(Supplied records Opens)
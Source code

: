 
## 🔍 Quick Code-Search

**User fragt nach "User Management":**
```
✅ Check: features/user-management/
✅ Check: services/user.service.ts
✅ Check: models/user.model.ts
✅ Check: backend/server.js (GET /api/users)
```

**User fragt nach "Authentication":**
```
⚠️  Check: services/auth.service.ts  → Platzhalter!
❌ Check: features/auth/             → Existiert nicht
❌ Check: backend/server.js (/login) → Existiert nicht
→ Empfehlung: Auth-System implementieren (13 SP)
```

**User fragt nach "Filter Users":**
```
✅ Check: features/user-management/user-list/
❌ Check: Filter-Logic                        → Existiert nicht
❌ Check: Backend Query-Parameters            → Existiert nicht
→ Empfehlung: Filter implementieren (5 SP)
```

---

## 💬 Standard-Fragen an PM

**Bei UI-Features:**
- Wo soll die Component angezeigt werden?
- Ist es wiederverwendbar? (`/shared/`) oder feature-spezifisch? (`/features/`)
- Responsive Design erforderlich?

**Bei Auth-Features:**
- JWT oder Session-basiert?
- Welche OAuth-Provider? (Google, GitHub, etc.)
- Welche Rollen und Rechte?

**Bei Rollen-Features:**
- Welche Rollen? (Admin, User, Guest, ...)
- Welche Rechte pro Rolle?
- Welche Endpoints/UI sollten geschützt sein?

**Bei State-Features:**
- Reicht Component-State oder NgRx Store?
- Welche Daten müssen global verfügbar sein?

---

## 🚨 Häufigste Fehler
(Supplied records Closes)
What is expected =
Transcribe the records exactly as they appear.

Solution for this exercise =
Source code

: 
## 🔍 Quick Code-Search

**User fragt nach "User Management":**
```
✅ Check: features/user-management/
✅ Check: services/user.service.ts
✅ Check: models/user.model.ts
✅ Check: backend/server.js (GET /api/users)
```

**User fragt nach "Authentication":**
```
⚠️  Check: services/auth.service.ts  → Platzhalter!
❌ Check: features/auth/             → Existiert nicht
❌ Check: backend/server.js (/login) → Existiert nicht
→ Empfehlung: Auth-System implementieren (13 SP)
```

**User fragt nach "Filter Users":**
```
✅ Check: features/user-management/user-list/
❌ Check: Filter-Logic                        → Existiert nicht
❌ Check: Backend Query-Parameters            → Existiert nicht
→ Empfehlung: Filter implementieren (5 SP)
```

---

## 💬 Standard-Fragen an PM

**Bei UI-Features:**
- Wo soll die Component angezeigt werden?
- Ist es wiederverwendbar? (`/shared/`) oder feature-spezifisch? (`/features/`)
- Responsive Design erforderlich?

**Bei Auth-Features:**
- JWT oder Session-basiert?
- Welche OAuth-Provider? (Google, GitHub, etc.)
- Welche Rollen und Rechte?

**Bei Rollen-Features:**
- Welche Rollen? (Admin, User, Guest, ...)
- Welche Rechte pro Rolle?
- Welche Endpoints/UI sollten geschützt sein?

**Bei State-Features:**
- Reicht Component-State oder NgRx Store?
- Welche Daten müssen global verfügbar sein?

---

## 🚨 Häufigste Fehler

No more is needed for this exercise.